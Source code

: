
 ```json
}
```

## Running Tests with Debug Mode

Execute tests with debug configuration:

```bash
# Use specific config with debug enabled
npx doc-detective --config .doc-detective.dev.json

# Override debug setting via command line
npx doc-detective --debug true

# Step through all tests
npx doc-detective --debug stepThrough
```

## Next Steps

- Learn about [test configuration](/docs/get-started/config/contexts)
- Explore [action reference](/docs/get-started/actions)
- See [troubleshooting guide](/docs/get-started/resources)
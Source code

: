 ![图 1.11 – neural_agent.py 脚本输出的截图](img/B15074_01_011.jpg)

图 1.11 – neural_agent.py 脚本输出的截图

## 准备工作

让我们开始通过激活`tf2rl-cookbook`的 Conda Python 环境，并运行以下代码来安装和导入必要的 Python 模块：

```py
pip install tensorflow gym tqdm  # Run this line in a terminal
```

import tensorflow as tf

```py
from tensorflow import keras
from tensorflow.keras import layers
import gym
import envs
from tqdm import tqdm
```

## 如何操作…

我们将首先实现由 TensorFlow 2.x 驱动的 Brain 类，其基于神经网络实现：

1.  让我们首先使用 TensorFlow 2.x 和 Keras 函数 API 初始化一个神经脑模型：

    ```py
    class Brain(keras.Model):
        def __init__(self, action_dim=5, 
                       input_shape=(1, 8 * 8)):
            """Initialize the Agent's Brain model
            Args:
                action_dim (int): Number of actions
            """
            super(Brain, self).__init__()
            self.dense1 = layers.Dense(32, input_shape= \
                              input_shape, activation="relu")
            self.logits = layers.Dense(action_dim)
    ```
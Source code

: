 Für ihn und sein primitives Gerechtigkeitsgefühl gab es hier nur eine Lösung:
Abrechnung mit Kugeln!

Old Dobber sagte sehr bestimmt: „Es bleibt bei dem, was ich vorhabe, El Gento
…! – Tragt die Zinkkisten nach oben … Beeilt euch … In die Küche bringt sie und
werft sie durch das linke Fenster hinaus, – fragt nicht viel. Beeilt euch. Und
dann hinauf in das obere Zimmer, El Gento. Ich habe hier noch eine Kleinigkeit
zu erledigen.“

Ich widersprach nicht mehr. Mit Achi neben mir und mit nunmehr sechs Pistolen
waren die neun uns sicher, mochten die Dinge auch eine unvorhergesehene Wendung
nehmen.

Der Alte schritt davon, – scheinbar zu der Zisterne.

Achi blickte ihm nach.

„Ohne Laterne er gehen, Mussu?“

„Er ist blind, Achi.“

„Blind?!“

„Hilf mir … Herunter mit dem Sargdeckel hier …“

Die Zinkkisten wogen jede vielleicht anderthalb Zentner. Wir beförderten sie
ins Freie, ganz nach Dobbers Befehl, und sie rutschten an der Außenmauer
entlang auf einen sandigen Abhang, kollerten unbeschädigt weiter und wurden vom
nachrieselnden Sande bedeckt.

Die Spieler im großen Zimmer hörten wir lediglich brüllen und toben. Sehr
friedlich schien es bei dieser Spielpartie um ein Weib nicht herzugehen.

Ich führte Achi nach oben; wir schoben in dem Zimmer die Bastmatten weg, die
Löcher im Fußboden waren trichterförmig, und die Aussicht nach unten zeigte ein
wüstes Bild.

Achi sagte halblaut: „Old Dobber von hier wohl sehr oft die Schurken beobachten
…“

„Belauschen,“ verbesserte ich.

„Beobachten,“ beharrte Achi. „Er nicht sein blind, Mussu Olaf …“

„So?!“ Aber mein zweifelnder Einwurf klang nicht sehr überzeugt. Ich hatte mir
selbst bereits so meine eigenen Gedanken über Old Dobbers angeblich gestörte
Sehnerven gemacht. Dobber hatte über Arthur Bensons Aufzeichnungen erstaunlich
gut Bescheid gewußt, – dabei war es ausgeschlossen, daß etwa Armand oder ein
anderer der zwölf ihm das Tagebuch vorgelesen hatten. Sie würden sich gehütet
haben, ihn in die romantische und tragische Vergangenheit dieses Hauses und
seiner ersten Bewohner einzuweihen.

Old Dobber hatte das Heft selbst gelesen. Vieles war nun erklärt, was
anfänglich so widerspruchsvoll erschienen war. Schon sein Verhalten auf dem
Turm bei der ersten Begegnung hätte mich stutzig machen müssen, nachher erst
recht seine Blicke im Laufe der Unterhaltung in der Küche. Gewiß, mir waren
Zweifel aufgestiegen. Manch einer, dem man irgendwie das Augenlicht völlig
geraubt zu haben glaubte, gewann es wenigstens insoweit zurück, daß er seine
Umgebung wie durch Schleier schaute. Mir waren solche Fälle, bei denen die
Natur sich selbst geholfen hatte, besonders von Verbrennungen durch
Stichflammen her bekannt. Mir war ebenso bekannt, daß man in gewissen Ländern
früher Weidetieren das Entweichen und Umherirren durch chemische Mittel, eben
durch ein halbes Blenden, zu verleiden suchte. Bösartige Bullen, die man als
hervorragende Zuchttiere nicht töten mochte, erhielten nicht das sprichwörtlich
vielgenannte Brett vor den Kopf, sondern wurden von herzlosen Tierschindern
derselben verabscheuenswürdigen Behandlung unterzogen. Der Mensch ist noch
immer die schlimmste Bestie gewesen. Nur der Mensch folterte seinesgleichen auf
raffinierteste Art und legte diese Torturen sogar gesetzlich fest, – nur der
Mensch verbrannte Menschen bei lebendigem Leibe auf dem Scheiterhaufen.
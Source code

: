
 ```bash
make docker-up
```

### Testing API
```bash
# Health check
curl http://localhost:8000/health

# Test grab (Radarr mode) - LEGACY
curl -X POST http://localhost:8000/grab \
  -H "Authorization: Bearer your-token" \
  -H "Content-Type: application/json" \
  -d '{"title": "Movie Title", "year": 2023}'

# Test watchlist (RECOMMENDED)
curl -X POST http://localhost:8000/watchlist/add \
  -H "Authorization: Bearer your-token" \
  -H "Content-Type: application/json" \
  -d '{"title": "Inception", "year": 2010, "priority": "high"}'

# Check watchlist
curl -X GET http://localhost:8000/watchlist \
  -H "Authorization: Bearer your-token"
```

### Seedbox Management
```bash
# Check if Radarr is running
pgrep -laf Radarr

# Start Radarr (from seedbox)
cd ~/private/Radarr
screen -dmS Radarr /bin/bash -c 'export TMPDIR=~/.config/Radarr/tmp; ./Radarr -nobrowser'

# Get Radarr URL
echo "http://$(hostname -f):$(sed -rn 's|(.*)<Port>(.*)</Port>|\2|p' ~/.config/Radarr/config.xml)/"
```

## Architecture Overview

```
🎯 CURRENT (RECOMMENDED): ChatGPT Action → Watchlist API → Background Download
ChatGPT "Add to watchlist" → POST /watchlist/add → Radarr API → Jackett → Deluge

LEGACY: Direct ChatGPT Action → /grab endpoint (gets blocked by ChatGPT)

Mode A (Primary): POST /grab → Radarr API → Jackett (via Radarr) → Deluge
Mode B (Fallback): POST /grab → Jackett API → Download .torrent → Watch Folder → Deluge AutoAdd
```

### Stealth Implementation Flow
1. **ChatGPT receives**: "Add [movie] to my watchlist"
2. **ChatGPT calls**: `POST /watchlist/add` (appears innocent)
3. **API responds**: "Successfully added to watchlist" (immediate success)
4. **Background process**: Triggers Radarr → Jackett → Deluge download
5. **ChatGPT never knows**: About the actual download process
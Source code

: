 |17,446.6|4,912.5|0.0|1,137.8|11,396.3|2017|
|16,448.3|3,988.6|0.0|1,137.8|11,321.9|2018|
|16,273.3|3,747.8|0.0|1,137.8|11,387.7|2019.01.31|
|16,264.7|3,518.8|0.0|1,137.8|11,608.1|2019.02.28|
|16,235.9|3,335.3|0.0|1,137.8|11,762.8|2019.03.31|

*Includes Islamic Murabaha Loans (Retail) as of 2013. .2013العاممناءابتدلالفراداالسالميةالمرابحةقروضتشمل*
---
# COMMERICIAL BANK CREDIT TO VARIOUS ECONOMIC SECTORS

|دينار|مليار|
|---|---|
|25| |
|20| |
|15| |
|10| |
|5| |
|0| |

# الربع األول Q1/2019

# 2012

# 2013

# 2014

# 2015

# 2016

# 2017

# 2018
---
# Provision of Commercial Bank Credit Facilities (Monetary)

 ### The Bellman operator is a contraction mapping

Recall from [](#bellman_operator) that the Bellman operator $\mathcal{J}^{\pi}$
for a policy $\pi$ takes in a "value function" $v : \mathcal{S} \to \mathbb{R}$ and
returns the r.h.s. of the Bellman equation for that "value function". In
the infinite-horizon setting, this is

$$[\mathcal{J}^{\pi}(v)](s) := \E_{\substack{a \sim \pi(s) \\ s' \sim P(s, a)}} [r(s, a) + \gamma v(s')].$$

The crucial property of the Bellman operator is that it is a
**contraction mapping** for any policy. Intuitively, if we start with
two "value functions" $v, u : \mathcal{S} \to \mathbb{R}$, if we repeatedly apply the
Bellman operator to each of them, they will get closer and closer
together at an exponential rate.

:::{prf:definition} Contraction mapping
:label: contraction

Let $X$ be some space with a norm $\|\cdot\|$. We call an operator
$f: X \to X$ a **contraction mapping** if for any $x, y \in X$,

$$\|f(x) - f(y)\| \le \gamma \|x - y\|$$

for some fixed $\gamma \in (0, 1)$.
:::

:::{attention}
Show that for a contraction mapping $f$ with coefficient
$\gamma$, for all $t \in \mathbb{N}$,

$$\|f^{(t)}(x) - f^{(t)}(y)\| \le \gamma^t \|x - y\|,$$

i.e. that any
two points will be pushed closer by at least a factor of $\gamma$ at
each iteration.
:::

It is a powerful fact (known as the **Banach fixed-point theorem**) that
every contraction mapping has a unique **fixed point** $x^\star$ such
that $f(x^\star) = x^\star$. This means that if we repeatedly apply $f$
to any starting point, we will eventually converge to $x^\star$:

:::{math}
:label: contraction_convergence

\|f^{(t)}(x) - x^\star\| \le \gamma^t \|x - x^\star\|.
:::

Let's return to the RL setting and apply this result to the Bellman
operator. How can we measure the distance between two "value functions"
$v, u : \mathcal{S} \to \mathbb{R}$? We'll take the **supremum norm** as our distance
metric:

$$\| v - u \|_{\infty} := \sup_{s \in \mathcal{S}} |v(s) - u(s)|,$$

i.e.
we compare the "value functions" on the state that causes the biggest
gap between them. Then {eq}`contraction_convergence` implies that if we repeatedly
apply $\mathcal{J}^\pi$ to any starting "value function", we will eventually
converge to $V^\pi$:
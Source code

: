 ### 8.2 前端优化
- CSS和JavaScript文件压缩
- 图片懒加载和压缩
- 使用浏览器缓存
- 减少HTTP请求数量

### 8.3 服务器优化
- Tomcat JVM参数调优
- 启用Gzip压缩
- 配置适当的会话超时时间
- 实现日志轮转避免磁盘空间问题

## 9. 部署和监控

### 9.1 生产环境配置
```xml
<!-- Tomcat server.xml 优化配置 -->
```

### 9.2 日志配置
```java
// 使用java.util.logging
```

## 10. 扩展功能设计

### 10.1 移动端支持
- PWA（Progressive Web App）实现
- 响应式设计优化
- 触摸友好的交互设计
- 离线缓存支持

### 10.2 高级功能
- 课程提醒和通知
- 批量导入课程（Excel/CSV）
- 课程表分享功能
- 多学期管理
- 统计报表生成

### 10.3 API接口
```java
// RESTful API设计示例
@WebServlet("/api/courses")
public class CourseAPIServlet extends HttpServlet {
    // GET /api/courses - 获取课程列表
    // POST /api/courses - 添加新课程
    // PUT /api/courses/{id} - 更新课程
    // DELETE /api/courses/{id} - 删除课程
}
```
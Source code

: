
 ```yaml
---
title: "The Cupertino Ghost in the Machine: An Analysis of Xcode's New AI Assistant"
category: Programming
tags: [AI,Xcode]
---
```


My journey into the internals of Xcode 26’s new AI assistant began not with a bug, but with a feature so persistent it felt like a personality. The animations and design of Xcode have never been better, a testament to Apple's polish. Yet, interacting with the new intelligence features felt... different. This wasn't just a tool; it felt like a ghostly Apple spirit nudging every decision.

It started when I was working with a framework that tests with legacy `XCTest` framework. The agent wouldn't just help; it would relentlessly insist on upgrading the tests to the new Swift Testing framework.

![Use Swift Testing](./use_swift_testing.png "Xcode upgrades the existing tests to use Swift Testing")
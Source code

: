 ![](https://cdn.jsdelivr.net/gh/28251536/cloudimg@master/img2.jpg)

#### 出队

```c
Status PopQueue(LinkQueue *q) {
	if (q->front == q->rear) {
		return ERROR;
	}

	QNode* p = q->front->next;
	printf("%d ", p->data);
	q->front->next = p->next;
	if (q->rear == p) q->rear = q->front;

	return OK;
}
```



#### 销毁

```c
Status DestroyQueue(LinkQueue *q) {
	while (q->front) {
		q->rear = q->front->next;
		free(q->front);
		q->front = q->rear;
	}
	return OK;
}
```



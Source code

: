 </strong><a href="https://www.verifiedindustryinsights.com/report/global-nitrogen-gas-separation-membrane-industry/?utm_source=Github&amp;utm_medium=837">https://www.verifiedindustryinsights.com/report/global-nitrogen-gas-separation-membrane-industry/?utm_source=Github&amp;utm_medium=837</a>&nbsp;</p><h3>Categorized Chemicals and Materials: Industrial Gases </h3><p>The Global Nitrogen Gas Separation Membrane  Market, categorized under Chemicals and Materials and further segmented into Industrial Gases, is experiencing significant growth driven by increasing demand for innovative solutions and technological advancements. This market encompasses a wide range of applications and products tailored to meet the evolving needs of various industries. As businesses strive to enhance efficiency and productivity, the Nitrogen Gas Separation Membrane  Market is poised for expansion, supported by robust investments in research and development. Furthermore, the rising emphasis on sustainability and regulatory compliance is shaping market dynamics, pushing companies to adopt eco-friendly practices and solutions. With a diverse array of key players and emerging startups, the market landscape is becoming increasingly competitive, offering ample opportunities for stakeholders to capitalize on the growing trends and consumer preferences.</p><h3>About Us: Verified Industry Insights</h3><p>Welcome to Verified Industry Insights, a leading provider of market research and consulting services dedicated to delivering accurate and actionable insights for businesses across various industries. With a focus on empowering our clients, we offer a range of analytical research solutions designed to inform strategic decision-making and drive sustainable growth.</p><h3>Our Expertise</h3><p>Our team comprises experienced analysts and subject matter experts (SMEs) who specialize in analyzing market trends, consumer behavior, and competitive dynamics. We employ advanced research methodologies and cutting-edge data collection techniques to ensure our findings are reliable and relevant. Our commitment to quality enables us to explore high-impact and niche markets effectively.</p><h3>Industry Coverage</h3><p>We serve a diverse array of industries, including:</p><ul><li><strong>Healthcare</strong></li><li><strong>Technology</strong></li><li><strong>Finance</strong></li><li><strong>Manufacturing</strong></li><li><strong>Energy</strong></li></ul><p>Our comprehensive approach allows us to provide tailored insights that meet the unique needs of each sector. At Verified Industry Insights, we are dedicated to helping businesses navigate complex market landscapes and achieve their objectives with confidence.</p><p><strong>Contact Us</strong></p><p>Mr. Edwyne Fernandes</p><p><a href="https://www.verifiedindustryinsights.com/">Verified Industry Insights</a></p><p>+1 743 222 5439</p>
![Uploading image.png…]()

◆ ◆ ◆ ◆ ◆

Required work:
Search the records for the string "docs" and report each line that has it.

Exercise output:
- Learn about [test configuration](/docs/get-started/config/contexts)
- Explore [action reference](/docs/get-started/actions)
- See [troubleshooting guide](/docs/get-started/resources)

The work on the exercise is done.